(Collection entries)
--
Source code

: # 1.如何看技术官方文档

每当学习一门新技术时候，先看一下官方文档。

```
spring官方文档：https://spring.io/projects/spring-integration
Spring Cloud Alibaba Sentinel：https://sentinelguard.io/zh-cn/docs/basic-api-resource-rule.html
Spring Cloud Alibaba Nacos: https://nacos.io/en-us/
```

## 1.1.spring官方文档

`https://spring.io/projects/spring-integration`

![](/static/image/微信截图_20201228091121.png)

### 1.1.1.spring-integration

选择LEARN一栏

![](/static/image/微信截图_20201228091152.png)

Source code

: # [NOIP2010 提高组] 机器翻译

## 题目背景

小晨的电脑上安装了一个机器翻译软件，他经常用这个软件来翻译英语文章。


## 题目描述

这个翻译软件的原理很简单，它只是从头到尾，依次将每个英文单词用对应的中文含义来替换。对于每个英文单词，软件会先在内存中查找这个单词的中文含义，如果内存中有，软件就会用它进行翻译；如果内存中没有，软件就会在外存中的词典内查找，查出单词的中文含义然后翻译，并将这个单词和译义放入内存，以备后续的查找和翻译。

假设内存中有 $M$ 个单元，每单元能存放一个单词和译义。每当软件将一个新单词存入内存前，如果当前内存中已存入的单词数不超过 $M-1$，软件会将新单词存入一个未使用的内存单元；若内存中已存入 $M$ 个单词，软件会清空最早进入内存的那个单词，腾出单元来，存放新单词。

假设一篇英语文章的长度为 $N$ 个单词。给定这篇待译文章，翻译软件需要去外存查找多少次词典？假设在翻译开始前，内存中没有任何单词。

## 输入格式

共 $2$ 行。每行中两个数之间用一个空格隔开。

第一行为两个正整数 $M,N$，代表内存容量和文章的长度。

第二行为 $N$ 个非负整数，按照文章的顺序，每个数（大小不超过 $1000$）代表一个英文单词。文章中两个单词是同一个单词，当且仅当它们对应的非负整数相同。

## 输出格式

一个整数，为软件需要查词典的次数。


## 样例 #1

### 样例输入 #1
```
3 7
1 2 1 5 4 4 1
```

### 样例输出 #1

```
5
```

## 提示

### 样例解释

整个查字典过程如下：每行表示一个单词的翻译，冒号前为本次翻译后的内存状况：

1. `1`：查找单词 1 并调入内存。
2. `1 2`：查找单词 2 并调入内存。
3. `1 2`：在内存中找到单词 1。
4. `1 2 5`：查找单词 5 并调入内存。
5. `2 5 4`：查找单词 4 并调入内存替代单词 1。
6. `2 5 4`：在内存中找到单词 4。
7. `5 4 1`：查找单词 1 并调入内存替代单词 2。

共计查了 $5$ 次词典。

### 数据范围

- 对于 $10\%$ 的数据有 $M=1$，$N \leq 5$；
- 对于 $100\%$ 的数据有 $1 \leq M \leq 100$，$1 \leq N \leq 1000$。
--
**What you will do**
Every entry must appear in the answer, reproduced exactly.

**Response box**
Source code

: # 1.如何看技术官方文档

每当学习一门新技术时候，先看一下官方文档。

```
spring官方文档：https://spring.io/projects/spring-integration
Spring Cloud Alibaba Sentinel：https://sentinelguard.io/zh-cn/docs/basic-api-resource-rule.html
Spring Cloud Alibaba Nacos: https://nacos.io/en-us/
```

## 1.1.spring官方文档

`https://spring.io/projects/spring-integration`

![](/static/image/微信截图_20201228091121.png)

### 1.1.1.spring-integration

选择LEARN一栏

![](/static/image/微信截图_20201228091152.png)

Source code

: # [NOIP2010 提高组] 机器翻译

## 题目背景

小晨的电脑上安装了一个机器翻译软件，他经常用这个软件来翻译英语文章。


## 题目描述

这个翻译软件的原理很简单，它只是从头到尾，依次将每个英文单词用对应的中文含义来替换。对于每个英文单词，软件会先在内存中查找这个单词的中文含义，如果内存中有，软件就会用它进行翻译；如果内存中没有，软件就会在外存中的词典内查找，查出单词的中文含义然后翻译，并将这个单词和译义放入内存，以备后续的查找和翻译。

假设内存中有 $M$ 个单元，每单元能存放一个单词和译义。每当软件将一个新单词存入内存前，如果当前内存中已存入的单词数不超过 $M-1$，软件会将新单词存入一个未使用的内存单元；若内存中已存入 $M$ 个单词，软件会清空最早进入内存的那个单词，腾出单元来，存放新单词。

假设一篇英语文章的长度为 $N$ 个单词。给定这篇待译文章，翻译软件需要去外存查找多少次词典？假设在翻译开始前，内存中没有任何单词。

## 输入格式

共 $2$ 行。每行中两个数之间用一个空格隔开。

第一行为两个正整数 $M,N$，代表内存容量和文章的长度。

第二行为 $N$ 个非负整数，按照文章的顺序，每个数（大小不超过 $1000$）代表一个英文单词。文章中两个单词是同一个单词，当且仅当它们对应的非负整数相同。

## 输出格式

一个整数，为软件需要查词典的次数。


## 样例 #1

### 样例输入 #1
```
3 7
1 2 1 5 4 4 1
```

### 样例输出 #1

```
5
```

## 提示

### 样例解释

整个查字典过程如下：每行表示一个单词的翻译，冒号前为本次翻译后的内存状况：

1. `1`：查找单词 1 并调入内存。
2. `1 2`：查找单词 2 并调入内存。
3. `1 2`：在内存中找到单词 1。
4. `1 2 5`：查找单词 5 并调入内存。
5. `2 5 4`：查找单词 4 并调入内存替代单词 1。
6. `2 5 4`：在内存中找到单词 4。
7. `5 4 1`：查找单词 1 并调入内存替代单词 2。

共计查了 $5$ 次词典。

### 数据范围

- 对于 $10\%$ 的数据有 $M=1$，$N \leq 5$；
- 对于 $100\%$ 的数据有 $1 \leq M \leq 100$，$1 \leq N \leq 1000$。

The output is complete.